According to a recent report, emerging payment solutions such as mobile wallets and peer-to-peer payment networks are incorporating themselves in the day-to-day lives of consumers, particularly the younger generations.
Fair Isaac Corp. (FICO) explained that big strides have already been made in Asia Pacific with mobile payment usage climbing 30% in 2018.
The trend, they predict, is only going to accelerate this year.
2019 will see a more mature emerging payments solutions.
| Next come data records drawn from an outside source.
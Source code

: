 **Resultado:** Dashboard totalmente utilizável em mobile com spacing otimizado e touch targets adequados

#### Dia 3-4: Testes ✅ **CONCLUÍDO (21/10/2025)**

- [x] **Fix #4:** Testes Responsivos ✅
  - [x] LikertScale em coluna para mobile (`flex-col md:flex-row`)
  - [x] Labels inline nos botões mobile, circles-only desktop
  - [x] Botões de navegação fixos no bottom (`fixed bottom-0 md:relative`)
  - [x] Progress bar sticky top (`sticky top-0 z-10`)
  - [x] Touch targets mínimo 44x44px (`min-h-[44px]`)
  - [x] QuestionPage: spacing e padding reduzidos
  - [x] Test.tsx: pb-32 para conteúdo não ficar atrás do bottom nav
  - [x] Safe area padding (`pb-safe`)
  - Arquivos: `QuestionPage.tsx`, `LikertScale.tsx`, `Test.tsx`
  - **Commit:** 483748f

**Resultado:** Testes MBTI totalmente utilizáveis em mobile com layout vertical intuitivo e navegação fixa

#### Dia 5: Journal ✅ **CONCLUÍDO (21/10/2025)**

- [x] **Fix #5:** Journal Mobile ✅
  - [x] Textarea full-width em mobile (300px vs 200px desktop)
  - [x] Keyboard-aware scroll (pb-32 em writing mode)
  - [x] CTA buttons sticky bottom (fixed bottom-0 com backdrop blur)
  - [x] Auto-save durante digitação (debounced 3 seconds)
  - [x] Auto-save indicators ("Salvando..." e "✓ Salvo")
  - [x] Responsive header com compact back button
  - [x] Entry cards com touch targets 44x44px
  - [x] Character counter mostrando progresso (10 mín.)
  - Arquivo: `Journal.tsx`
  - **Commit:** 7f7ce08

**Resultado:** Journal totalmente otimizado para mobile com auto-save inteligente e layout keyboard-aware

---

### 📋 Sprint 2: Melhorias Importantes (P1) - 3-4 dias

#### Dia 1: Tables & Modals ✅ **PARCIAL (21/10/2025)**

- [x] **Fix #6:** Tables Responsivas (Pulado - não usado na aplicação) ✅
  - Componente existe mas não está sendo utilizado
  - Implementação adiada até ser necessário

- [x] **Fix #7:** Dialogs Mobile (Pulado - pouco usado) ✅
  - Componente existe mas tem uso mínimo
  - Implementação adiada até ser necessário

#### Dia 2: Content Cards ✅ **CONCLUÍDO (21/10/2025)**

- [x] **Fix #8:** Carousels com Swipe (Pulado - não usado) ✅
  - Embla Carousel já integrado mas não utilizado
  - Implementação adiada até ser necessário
The companies will pay attention on educating their customers and adapting their fraud controls in order to counter threats from cybercriminals.
The Bangko Sentral ng Pilipinas (BSP) has been promoting the shift into a “cash-lite” economy to which the banks and other financial institutions in the country have responded by enriching and foraying into electric payments.
A “cash-lite” economy is where financial transactions veer away from cash and check and move toward electric fund transfers and digital wallets.
The main goal is to increase the share of electronic payments to 20% of all transactions by 2020, coming from a merely 1% share in 2013.
The organisation also predicted that apart from the maturing payment solutions, banks will invest on deposit pricing strategies as lenders might face issues from growing or at least sustaining their deposits base, given the “current rising rate environment.”
Several tools will give banks the ability to deliver smarter and more granular pricing that will enable them to compete effectively in this increasingly frenetic environment.
These sophisticated analytics tools, like optimisation, and the ability to rapidly deploy the models developed by these tools will definitely benefit the banks.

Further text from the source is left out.